→ **DATA SHOWN**
=== Begin Enclosure ===

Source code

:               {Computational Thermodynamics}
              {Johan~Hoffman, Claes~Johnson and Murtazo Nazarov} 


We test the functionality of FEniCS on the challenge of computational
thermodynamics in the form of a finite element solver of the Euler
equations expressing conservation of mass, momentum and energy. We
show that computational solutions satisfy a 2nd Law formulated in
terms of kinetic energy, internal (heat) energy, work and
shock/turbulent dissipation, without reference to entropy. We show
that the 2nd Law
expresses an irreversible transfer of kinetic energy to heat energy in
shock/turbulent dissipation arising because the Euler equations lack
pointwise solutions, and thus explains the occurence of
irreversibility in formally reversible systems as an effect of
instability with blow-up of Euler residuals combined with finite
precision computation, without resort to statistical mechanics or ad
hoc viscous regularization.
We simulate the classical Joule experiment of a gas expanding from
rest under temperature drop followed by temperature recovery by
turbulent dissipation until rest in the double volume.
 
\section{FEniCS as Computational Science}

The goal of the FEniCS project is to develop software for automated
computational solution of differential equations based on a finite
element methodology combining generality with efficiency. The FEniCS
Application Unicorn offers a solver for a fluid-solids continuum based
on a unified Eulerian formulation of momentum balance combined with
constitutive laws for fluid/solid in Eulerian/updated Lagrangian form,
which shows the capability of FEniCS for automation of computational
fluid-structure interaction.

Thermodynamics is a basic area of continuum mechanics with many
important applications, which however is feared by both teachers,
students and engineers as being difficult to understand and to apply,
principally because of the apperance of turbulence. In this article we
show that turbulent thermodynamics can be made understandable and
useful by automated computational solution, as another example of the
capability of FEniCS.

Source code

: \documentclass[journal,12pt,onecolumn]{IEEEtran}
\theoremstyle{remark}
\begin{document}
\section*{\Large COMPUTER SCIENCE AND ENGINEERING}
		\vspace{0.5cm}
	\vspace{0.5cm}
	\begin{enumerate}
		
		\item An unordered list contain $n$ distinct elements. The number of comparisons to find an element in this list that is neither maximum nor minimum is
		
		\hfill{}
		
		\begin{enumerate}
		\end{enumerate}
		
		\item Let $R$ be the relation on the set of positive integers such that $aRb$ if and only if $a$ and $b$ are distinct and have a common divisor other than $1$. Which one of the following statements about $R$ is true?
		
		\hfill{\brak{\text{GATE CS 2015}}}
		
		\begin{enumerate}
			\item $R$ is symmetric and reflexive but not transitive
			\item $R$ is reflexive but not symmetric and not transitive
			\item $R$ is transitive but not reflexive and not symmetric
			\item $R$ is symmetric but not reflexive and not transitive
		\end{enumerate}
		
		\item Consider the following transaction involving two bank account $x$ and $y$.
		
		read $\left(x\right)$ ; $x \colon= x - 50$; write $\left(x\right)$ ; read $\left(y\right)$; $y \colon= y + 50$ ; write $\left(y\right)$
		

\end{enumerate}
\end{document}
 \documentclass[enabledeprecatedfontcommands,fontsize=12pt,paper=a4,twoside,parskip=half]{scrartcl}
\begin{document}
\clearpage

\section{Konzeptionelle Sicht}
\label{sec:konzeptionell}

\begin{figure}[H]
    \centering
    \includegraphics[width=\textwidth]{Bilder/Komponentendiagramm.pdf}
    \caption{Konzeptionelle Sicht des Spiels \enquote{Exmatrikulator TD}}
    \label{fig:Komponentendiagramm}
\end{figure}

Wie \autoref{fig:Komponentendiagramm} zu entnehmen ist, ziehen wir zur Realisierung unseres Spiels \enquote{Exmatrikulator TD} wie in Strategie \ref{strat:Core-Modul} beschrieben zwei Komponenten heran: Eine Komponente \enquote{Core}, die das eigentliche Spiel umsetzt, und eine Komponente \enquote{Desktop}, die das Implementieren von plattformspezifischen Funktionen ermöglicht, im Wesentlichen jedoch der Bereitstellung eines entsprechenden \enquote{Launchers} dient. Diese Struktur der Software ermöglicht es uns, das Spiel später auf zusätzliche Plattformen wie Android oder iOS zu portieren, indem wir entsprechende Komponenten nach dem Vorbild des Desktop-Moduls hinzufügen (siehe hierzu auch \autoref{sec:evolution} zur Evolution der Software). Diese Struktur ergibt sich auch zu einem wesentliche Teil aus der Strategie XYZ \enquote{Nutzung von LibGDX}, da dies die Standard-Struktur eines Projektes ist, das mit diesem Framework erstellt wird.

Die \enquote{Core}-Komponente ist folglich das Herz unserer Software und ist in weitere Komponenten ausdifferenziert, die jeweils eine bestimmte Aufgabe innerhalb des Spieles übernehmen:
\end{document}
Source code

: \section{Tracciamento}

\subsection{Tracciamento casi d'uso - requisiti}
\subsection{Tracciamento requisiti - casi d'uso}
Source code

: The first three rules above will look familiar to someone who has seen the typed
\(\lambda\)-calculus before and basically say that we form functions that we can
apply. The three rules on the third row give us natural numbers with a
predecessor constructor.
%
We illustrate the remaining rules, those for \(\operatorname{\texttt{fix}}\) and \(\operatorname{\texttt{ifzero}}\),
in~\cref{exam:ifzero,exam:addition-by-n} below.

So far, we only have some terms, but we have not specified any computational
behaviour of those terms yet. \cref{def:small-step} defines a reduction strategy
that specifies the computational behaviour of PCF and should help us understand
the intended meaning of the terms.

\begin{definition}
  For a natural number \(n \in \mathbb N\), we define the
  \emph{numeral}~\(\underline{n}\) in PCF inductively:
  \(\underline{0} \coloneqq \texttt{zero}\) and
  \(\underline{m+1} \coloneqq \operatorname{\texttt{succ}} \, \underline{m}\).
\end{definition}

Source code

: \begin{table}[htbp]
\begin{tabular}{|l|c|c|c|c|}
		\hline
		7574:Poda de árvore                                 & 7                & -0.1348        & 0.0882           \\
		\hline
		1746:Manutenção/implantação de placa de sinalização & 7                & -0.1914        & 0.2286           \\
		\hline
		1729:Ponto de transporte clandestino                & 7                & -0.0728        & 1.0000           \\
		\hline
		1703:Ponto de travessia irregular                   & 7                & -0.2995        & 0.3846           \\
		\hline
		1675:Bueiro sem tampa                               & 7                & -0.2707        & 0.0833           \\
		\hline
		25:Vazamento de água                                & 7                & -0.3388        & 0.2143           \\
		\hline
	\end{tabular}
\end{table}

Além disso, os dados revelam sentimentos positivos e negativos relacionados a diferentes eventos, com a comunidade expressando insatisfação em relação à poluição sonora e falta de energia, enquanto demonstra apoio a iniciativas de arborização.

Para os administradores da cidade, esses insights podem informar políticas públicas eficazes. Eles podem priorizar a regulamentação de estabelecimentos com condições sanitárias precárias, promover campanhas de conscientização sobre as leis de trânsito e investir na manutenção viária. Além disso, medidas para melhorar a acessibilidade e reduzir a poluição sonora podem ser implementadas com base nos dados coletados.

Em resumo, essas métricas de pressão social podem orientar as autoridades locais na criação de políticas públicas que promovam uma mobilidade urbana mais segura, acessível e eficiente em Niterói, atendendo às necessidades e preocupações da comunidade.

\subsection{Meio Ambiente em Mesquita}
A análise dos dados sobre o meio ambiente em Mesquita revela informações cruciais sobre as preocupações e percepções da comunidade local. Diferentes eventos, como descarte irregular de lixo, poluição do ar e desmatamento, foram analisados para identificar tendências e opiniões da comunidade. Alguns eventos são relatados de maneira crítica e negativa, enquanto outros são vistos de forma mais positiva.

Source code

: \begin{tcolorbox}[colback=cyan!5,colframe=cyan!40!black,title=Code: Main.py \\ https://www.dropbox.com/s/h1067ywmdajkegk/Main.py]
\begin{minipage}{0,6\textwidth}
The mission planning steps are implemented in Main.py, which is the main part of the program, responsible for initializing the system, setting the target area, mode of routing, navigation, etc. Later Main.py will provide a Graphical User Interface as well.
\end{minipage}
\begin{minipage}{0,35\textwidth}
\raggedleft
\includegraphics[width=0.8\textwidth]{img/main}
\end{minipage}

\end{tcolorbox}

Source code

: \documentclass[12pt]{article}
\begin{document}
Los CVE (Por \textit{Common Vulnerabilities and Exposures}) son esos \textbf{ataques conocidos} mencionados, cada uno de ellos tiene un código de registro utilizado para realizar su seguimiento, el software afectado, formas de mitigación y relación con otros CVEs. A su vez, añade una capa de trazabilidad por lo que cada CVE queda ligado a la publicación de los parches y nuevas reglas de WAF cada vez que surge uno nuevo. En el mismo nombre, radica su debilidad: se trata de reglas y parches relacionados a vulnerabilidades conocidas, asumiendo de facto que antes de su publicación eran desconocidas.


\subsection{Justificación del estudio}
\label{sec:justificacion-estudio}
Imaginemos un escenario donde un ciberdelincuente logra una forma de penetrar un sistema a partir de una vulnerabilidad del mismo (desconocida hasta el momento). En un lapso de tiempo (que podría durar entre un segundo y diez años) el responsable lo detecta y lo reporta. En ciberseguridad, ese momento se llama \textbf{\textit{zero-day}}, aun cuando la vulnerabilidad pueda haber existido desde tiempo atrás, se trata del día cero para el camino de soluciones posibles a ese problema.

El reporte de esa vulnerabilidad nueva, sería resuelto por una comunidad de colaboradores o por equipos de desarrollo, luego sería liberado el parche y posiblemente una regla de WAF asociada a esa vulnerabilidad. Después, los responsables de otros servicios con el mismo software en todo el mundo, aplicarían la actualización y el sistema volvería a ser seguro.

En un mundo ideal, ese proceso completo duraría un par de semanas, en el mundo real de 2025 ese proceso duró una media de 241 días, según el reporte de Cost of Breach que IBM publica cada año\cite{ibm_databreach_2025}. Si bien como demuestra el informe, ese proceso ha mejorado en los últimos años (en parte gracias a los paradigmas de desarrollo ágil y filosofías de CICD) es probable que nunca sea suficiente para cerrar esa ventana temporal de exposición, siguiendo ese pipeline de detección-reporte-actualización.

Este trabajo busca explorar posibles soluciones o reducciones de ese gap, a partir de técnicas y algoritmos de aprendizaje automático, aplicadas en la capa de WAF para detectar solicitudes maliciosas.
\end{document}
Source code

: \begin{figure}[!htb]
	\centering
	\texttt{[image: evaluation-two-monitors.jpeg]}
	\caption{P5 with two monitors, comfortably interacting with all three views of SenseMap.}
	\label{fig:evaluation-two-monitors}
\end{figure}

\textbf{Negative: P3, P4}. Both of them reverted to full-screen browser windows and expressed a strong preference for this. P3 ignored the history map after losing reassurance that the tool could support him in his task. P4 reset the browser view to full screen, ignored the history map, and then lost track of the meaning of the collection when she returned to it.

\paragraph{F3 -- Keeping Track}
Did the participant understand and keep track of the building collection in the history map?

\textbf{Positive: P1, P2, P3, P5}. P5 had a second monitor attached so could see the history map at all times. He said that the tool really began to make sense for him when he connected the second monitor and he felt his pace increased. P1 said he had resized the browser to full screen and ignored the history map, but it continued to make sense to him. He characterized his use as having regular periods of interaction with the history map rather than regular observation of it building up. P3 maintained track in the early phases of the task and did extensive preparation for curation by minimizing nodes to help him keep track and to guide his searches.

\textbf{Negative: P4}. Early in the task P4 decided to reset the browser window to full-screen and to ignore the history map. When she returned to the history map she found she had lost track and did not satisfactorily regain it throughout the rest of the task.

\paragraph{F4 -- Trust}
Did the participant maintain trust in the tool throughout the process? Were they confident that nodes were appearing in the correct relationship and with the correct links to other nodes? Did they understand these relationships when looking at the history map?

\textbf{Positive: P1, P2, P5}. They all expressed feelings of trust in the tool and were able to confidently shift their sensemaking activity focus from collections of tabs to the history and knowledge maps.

=== End Enclosure ===

→ **THE PROBLEM**
Lines with the word "minipage": copy each one from the data above.

→ **ANSWER SPACE**
\begin{minipage}{0,6\textwidth}
\end{minipage}
\begin{minipage}{0,35\textwidth}
\end{minipage}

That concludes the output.